地球資源環境・防災科学人材養成履修モデル カリキュラム

学習・教育到達目標とその達成度評価(GEO-E2025C) Web版
教育改善の取り組み

 地球科学科では,学外の専門家による教育内容の定期的なチェック,学生による授業評価,関連業界からの要望などを踏まえ,学科の教育改善に常に取り組んでいます。

 例えば,2020年度に実施された外部評価における委員からの指摘に基づき,2022年度入学生から新カリキュラムを開始しました。 その中で,国際的に活躍できる人材の育成を強化するために「英語による論文作成I」を必修化しました。 また,卒業生の多くが就職する地質・建設コンサルタント業界で必要となる知識の修得のため,土質力学,岩盤力学,水文地質学の一部を必修化しました。

 

外部評価

 教育の方法・組織・環境・入学者選抜方法などに関して,学科独自に外部評価を受け,教育活動の点検と継続的な改善に繋げています。

 

学生による授業評価

 島根大学では,学生による授業評価アンケートを「何よりも教員の自主的な授業改善を目的としたものであり,個々の授業改善が積み重なることで大学全体の教育改善が組織的になされるという理念のもとに実施する」という考えに基づいて,平成16年度後期から実施しています。授業評価アンケートの結果は学内のイントラネットにより全学に公開されており,各教員により授業改善に活用されています。

 

学科同窓会アンケート

 卒業生による学科同窓会が組織され,数年おきに現在の学科構成員も交えた総会が開催されています(近年は隔年開催)。
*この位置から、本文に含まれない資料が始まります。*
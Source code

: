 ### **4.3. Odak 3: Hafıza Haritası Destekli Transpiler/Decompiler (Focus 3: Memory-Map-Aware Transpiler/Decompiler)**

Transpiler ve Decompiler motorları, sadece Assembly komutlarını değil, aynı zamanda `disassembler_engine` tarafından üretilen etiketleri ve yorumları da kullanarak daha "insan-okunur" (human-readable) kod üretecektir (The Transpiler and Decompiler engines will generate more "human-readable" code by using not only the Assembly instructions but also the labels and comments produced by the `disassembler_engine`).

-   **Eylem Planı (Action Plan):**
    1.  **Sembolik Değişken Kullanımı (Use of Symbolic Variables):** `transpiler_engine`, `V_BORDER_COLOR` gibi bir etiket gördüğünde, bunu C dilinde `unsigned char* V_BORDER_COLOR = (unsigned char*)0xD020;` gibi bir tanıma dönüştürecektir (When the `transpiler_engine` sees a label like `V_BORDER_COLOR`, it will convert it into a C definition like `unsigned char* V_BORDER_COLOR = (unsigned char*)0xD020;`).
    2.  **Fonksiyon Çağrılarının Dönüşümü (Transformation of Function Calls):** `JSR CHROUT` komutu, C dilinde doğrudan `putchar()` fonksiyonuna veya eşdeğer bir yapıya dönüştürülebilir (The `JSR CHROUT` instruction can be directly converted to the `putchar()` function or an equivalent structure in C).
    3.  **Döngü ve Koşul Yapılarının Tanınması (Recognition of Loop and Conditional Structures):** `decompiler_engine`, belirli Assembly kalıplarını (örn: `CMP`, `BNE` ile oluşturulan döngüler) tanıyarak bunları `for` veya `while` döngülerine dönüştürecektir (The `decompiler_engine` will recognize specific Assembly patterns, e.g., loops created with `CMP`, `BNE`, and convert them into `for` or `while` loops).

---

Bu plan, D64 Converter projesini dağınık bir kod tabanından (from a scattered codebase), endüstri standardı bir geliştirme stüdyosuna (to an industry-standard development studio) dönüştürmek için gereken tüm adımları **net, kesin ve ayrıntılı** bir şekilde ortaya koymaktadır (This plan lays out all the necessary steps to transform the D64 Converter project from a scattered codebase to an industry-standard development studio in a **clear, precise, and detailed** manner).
講演会・懇親会で会員同士の情報交換・交流を図るとともに,在学中の学生に対して企業説明会を開催し,地質学およびその関連業界への関心を高めてもらう活動を行っています。

 総会の際に、参加者の方に学科の教育方針・内容に関してのアンケートを実施しています。関連業界で活躍する卒業生の皆様から御意見を頂戴し、教育プログラムの改善に役立てています。